## U-Substitution

Let us consider the impact of reversing the chain rule for differentiation when it comes to finding antiderivatives and indefinite integrals.

Recall that the chain rule states for differentiable functions $f(x)$ and $g(x)$, we have

$$\frac{d}{dx}[f(g(x))] = f'(g(x)) \cdot g'(x)$$

Expressing this in terms of integration, yields

$$\int f'(g(x)) \cdot g'(x) \, dx = f(g(x)) + C$$

Rephrased slightly, if $F(x)$ is an antiderivative of $f(x)$, then

$$\int f(g(x)) \cdot g'(x) \, dx = F(g(x)) + C$$

Of course to use this rule, we need to see to the right of the integral sign a composition with some expression $g(x)$ on the inside of that composition, along with the derivative of that $g(x)$ on the outside of that composition, as a factor of the entire expression to be integrated.

Suppose we denoted by $u$ the inside of the composition. That is to say, $u = g(x)$.

Differentiating both sides and then multiplying by the differential $dx$ then tells us that $du = g'(x) \, dx$. This let's us write the above integral in a different way, as

$$\int f(u) \, du$$

which may be easier to integrate.

Let us consider a few examples of this process, called $u$-substitution, to make the technique more clear:

#### Example

Find $\int \sqrt{3x+4} \, dx$

#### Solution:

Noting that we seek the integral of a composition, let $u = 3x+4$ so that it equals the inside of that composition.

Then note that $du = 3 \, dx$, which immediately tells us that $dx = \frac{1}{3} \, du$.

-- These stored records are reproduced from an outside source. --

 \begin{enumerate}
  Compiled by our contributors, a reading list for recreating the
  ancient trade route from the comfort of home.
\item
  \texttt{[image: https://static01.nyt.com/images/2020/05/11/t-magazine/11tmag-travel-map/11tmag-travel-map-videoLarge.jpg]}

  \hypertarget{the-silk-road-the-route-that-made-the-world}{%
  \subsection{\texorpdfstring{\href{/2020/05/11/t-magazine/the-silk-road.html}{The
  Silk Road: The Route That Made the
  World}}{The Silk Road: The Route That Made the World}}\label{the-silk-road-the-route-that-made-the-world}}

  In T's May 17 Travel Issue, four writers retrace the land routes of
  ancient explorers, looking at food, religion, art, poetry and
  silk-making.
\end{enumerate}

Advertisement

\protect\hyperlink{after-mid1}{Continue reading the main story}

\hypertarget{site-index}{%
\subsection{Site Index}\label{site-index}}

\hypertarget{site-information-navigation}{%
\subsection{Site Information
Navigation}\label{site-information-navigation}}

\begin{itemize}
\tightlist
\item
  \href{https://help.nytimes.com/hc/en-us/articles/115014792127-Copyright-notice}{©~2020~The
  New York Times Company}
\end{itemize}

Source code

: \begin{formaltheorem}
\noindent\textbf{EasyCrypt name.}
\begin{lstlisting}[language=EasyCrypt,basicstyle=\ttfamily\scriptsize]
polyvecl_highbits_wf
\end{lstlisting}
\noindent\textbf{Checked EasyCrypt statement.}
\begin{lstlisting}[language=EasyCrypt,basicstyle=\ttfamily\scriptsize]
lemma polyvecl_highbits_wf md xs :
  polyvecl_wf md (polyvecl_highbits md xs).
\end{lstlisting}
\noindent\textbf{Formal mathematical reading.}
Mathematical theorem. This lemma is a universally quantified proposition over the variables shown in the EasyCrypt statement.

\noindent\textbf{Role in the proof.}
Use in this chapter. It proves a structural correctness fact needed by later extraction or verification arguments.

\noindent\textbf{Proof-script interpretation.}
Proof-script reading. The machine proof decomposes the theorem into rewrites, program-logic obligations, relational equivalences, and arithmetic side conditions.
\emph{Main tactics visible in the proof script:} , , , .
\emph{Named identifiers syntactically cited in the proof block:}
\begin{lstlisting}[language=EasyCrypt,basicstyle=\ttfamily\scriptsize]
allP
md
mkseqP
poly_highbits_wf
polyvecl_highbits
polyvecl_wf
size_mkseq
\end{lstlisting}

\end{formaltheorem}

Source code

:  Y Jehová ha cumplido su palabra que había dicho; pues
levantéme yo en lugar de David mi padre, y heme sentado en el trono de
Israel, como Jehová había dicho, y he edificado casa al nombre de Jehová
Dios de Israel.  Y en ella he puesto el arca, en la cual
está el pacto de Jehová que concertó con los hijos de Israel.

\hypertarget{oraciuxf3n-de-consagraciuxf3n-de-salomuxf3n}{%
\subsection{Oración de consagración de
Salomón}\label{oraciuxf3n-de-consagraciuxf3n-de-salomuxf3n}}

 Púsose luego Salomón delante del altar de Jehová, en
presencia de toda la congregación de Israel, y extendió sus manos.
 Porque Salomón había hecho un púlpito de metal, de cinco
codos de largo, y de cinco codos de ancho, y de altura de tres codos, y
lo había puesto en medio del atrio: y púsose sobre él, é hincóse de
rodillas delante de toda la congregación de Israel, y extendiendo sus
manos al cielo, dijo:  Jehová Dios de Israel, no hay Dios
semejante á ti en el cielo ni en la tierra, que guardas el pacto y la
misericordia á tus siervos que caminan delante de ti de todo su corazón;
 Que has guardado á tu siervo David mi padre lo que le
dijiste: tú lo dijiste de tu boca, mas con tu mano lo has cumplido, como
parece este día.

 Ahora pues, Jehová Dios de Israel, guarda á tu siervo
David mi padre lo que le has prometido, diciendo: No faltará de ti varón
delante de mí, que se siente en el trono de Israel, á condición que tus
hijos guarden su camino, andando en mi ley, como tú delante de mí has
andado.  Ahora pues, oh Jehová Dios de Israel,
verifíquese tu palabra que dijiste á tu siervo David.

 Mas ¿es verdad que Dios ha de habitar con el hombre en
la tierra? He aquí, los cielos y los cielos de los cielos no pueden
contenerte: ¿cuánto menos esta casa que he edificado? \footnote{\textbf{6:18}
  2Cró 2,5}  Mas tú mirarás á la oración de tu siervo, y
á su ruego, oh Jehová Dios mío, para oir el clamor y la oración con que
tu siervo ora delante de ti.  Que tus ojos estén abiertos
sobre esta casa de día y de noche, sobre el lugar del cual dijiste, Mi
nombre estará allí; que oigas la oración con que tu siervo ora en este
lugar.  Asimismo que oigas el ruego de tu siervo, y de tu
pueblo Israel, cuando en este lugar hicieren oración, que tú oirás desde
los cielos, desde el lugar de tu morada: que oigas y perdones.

Replacing the expressions in terms of $x$ (including $dx$) with their corresponding expressions in terms of $u$ then gives

$$\int \sqrt{3x+4} \, dx = \int \sqrt{u} \cdot \frac{1}{3} \, du$$

Pulling out the factor of $\frac{1}{3}$ and rewriting the $\sqrt{u}$ as a rational power reveals an expression easy to integrate.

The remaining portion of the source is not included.